Monday, March 19, 2007

discovery services at the network level

Peter Brantley mentions that someone who went to RLG's D2D conference made this comment:

The conference covered a wide range of issues, and was very interesting. I think the consensus opinion at the close was that discovery has moved to the network layer and libraries should stop allocating their time and money trying to build better end-user UI, and concentrate instead on delivery, and their niche or customized services such as digitizing special collections, providing innovative end-user tools for managing information, and so forth.
Interesting observation. I'm thinking about how this comment relates to lots of dispersed efforts such as Scriblio to remake the library OPAC using technologies like SOLR. These are important pioneering efforts but will they stick around long?

More specifically, I'm thinking about it in terms of the options available to replace the interface to our OPAC at L&C, and ultimately the Summit Union catalog that we share with other Orbis Cascade Alliance members. The Alliance, through the Summit Catalog Committee, is considering lots of different options, including III's Encore, Endeca, OCLC's forthcoming WorldCat Local, as well as local development options. The statement above, in my mind, would be an argument for WorldCat Local.

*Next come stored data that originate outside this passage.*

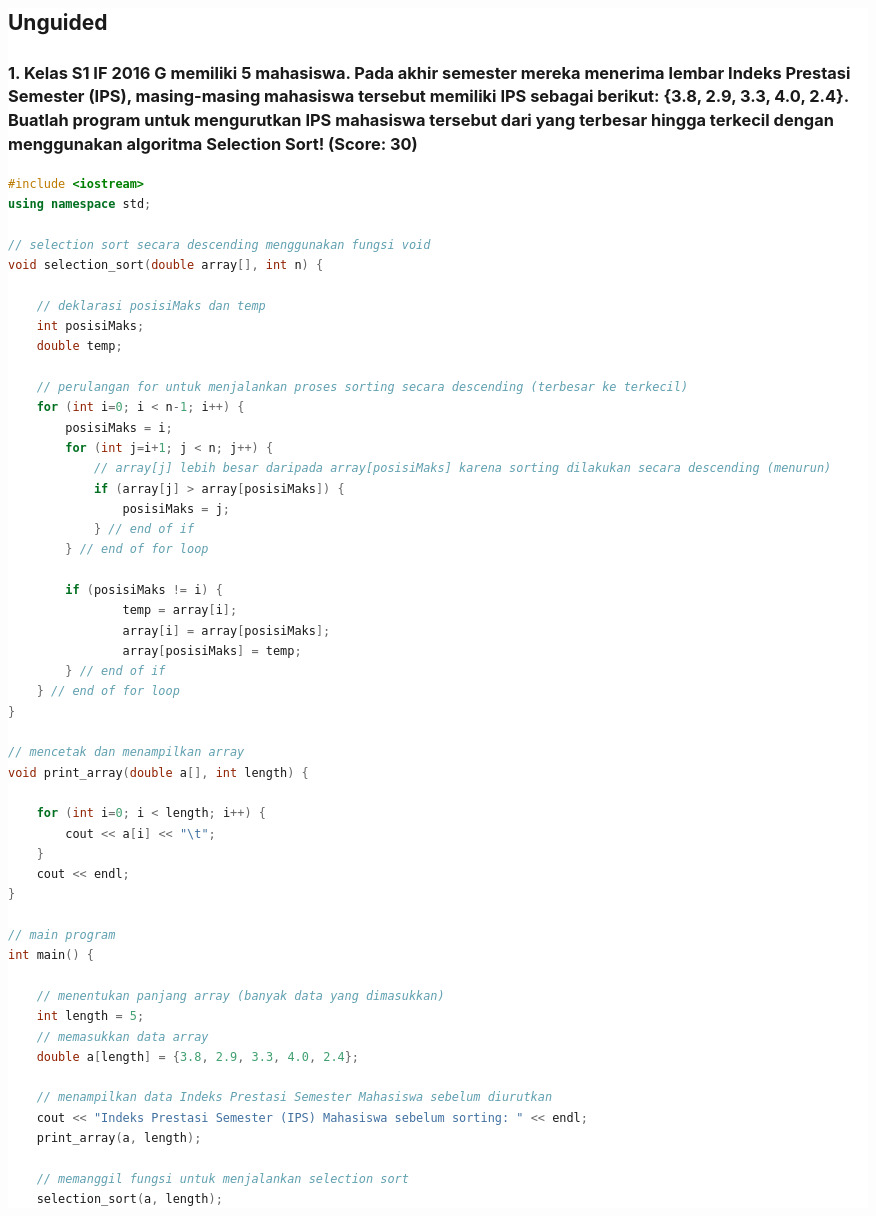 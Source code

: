 ## Unguided 

### 1. Kelas S1 IF 2016 G memiliki 5 mahasiswa. Pada akhir semester mereka menerima lembar Indeks Prestasi Semester (IPS), masing-masing mahasiswa tersebut memiliki IPS sebagai berikut: {3.8, 2.9, 3.3, 4.0, 2.4}. Buatlah program untuk mengurutkan IPS mahasiswa tersebut dari yang terbesar hingga terkecil dengan menggunakan algoritma Selection Sort! (Score: 30)

```C++
#include <iostream>
using namespace std;

// selection sort secara descending menggunakan fungsi void 
void selection_sort(double array[], int n) {

    // deklarasi posisiMaks dan temp
    int posisiMaks; 
    double temp;

    // perulangan for untuk menjalankan proses sorting secara descending (terbesar ke terkecil)
    for (int i=0; i < n-1; i++) {
        posisiMaks = i;
        for (int j=i+1; j < n; j++) {
            // array[j] lebih besar daripada array[posisiMaks] karena sorting dilakukan secara descending (menurun)
            if (array[j] > array[posisiMaks]) {
                posisiMaks = j;
            } // end of if
        } // end of for loop

        if (posisiMaks != i) {
                temp = array[i];
                array[i] = array[posisiMaks];
                array[posisiMaks] = temp;
        } // end of if
    } // end of for loop
}

// mencetak dan menampilkan array
void print_array(double a[], int length) {

    for (int i=0; i < length; i++) {
        cout << a[i] << "\t";
    }
    cout << endl;
}

// main program
int main() {
    
    // menentukan panjang array (banyak data yang dimasukkan)
    int length = 5;
    // memasukkan data array
    double a[length] = {3.8, 2.9, 3.3, 4.0, 2.4};  

    // menampilkan data Indeks Prestasi Semester Mahasiswa sebelum diurutkan 
    cout << "Indeks Prestasi Semester (IPS) Mahasiswa sebelum sorting: " << endl;
    print_array(a, length);

    // memanggil fungsi untuk menjalankan selection sort
    selection_sort(a, length);
```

WorldCat Local (not sure if this is the correct product name), from what I've heard, is a version of the WorldCat.org catalog that is scoped down to your own holdings and optionally, those of your union catalog. It allows you to use your local system for delivery. By using a discovery service like WorldCat local, we would be tapped into OCLC's web-scale bibliographic database and could, theoretically, benefit from "network effects" only available on that platform. One network effect readily available would be the most up-to-date version of any bibliographic record. But there could also be other network effects, for example, Web 2.0 ish stuff like tagging and comments that really only become useful on a wide scale. And maybe they will offer stuff like FRBRization and relevance ranking that takes advantage of the intelligence available in that size of a database.

OCLC, in my mind, has always been sort of a slow moving behemoth. Using many of their services, such as LDR updating, is often painfully slow and cumbersome. But they appear to have turned a corner on their OpenWorldCat program, especially some of the APIs that they have released recently. I'm listening to them with an open mind.